Interestingly, I’ve seen several correlations between the dehumanization of man in the business world and other aspects of life. There are several ways people study and break down human interaction to make it almost mechanized in the response for response conversations (like the sales scripts that incorporate neuro-linguistic programming). Some of you might know of Paul Ekman, a specialist in microexpressions. This means that he can tell what emotion you’re feeling and if you’re lying to him based on expressions on your face that are too small for normal people to notice. A always causes B, and there are no exceptions, because the ways faces move in different situations are involuntary. Everything is so calculated that the “Truth Wizards” know exactly what is going on all the time, which makes normal human interaction really difficult. They are then forced to isolate themselves from society due to knowing too much. This is a recurring theme in the show “Lie to Me”, starring Mr. Orange/the only guy with enough balls to rob Samuel L. Jackson in a diner.

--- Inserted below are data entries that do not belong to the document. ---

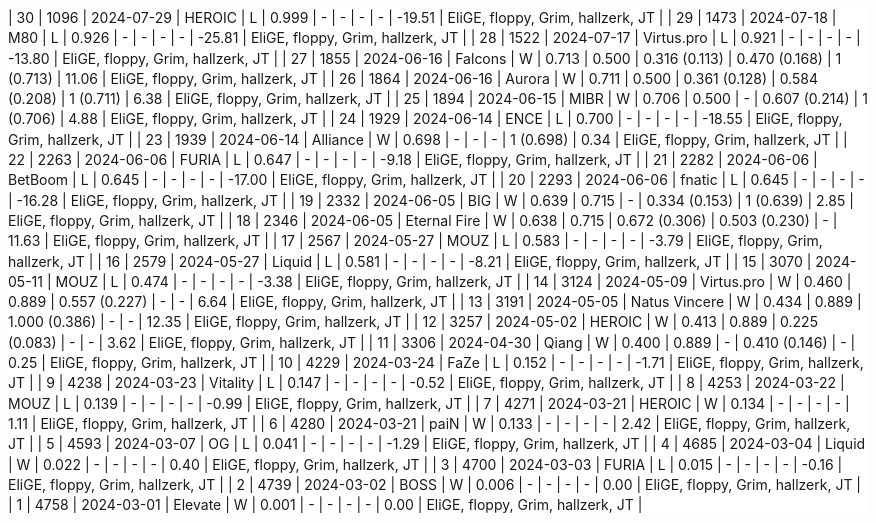 |           30 |     1096 | 2024-07-29 | HEROIC          | L   | 0.999      | -            | -                | -                | -         |   -19.51 | EliGE, floppy, Grim, hallzerk, JT |
|           29 |     1473 | 2024-07-18 | M80             | L   | 0.926      | -            | -                | -                | -         |   -25.81 | EliGE, floppy, Grim, hallzerk, JT |
|           28 |     1522 | 2024-07-17 | Virtus.pro      | L   | 0.921      | -            | -                | -                | -         |   -13.80 | EliGE, floppy, Grim, hallzerk, JT |
|           27 |     1855 | 2024-06-16 | Falcons         | W   | 0.713      | 0.500        | 0.316 (0.113)    | 0.470 (0.168)    | 1 (0.713) |    11.06 | EliGE, floppy, Grim, hallzerk, JT |
|           26 |     1864 | 2024-06-16 | Aurora          | W   | 0.711      | 0.500        | 0.361 (0.128)    | 0.584 (0.208)    | 1 (0.711) |     6.38 | EliGE, floppy, Grim, hallzerk, JT |
|           25 |     1894 | 2024-06-15 | MIBR            | W   | 0.706      | 0.500        | -                | 0.607 (0.214)    | 1 (0.706) |     4.88 | EliGE, floppy, Grim, hallzerk, JT |
|           24 |     1929 | 2024-06-14 | ENCE            | L   | 0.700      | -            | -                | -                | -         |   -18.55 | EliGE, floppy, Grim, hallzerk, JT |
|           23 |     1939 | 2024-06-14 | Alliance        | W   | 0.698      | -            | -                | -                | 1 (0.698) |     0.34 | EliGE, floppy, Grim, hallzerk, JT |
|           22 |     2263 | 2024-06-06 | FURIA           | L   | 0.647      | -            | -                | -                | -         |    -9.18 | EliGE, floppy, Grim, hallzerk, JT |
|           21 |     2282 | 2024-06-06 | BetBoom         | L   | 0.645      | -            | -                | -                | -         |   -17.00 | EliGE, floppy, Grim, hallzerk, JT |
|           20 |     2293 | 2024-06-06 | fnatic          | L   | 0.645      | -            | -                | -                | -         |   -16.28 | EliGE, floppy, Grim, hallzerk, JT |
|           19 |     2332 | 2024-06-05 | BIG             | W   | 0.639      | 0.715        | -                | 0.334 (0.153)    | 1 (0.639) |     2.85 | EliGE, floppy, Grim, hallzerk, JT |
|           18 |     2346 | 2024-06-05 | Eternal Fire    | W   | 0.638      | 0.715        | 0.672 (0.306)    | 0.503 (0.230)    | -         |    11.63 | EliGE, floppy, Grim, hallzerk, JT |
|           17 |     2567 | 2024-05-27 | MOUZ            | L   | 0.583      | -            | -                | -                | -         |    -3.79 | EliGE, floppy, Grim, hallzerk, JT |
|           16 |     2579 | 2024-05-27 | Liquid          | L   | 0.581      | -            | -                | -                | -         |    -8.21 | EliGE, floppy, Grim, hallzerk, JT |
|           15 |     3070 | 2024-05-11 | MOUZ            | L   | 0.474      | -            | -                | -                | -         |    -3.38 | EliGE, floppy, Grim, hallzerk, JT |
|           14 |     3124 | 2024-05-09 | Virtus.pro      | W   | 0.460      | 0.889        | 0.557 (0.227)    | -                | -         |     6.64 | EliGE, floppy, Grim, hallzerk, JT |
|           13 |     3191 | 2024-05-05 | Natus Vincere   | W   | 0.434      | 0.889        | 1.000 (0.386)    | -                | -         |    12.35 | EliGE, floppy, Grim, hallzerk, JT |
|           12 |     3257 | 2024-05-02 | HEROIC          | W   | 0.413      | 0.889        | 0.225 (0.083)    | -                | -         |     3.62 | EliGE, floppy, Grim, hallzerk, JT |
|           11 |     3306 | 2024-04-30 | Qiang           | W   | 0.400      | 0.889        | -                | 0.410 (0.146)    | -         |     0.25 | EliGE, floppy, Grim, hallzerk, JT |
|           10 |     4229 | 2024-03-24 | FaZe            | L   | 0.152      | -            | -                | -                | -         |    -1.71 | EliGE, floppy, Grim, hallzerk, JT |
|            9 |     4238 | 2024-03-23 | Vitality        | L   | 0.147      | -            | -                | -                | -         |    -0.52 | EliGE, floppy, Grim, hallzerk, JT |
|            8 |     4253 | 2024-03-22 | MOUZ            | L   | 0.139      | -            | -                | -                | -         |    -0.99 | EliGE, floppy, Grim, hallzerk, JT |
|            7 |     4271 | 2024-03-21 | HEROIC          | W   | 0.134      | -            | -                | -                | -         |     1.11 | EliGE, floppy, Grim, hallzerk, JT |
|            6 |     4280 | 2024-03-21 | paiN            | W   | 0.133      | -            | -                | -                | -         |     2.42 | EliGE, floppy, Grim, hallzerk, JT |
|            5 |     4593 | 2024-03-07 | OG              | L   | 0.041      | -            | -                | -                | -         |    -1.29 | EliGE, floppy, Grim, hallzerk, JT |
|            4 |     4685 | 2024-03-04 | Liquid          | W   | 0.022      | -            | -                | -                | -         |     0.40 | EliGE, floppy, Grim, hallzerk, JT |
|            3 |     4700 | 2024-03-03 | FURIA           | L   | 0.015      | -            | -                | -                | -         |    -0.16 | EliGE, floppy, Grim, hallzerk, JT |
|            2 |     4739 | 2024-03-02 | BOSS            | W   | 0.006      | -            | -                | -                | -         |     0.00 | EliGE, floppy, Grim, hallzerk, JT |
|            1 |     4758 | 2024-03-01 | Elevate         | W   | 0.001      | -            | -                | -                | -         |     0.00 | EliGE, floppy, Grim, hallzerk, JT |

Another example is Owen Cook, better known for his web name “Tyler Durden” (real original, dude). He is a leading pick-up artist that had dreams of some experiment called “Project Mayhem” (once again, real original). He gets his power differently from the other pick-up artists. Mystery seems to use evolutionary nature to get his way (peacocking, SR value, etc.). Style uses his vast knowledge of everything that has ever been written, which I guess is a legitimate advantage for anyone who writes for the New York Times. Tyler breaks down every fiber of everyone around him and puts them together in different ways as if they were mechanical parts, assigning weird names to every piece of the puzzle. Every action is quantified and analyzed in the lab, which happens to be the room in which he plans his schemes. He predicts every action you are going to take through analysis of everything you did before (see: The Game: Penetrating the Secret Society of Pickup Artists). The irony of both, of course, is that when you try to be more human by understanding humans, you become less and less human. Whoever is most human tends to be the least human (see: I am Legend, the book).

To maximize efficiency, to maximize knowledge, and to maximize output, you would need to dehumanize yourself. It is to give up the very aspects that make you a person. You make the same movements over and over until you get it right. And then you set a new goal and do the same movements over and over until you get it perfect. You do it day in and day out. You are moving to someone’s rhythm. You are dancing an endless waltz.

With this in mind, here comes the million dollar question. Are we human, or are we dancer?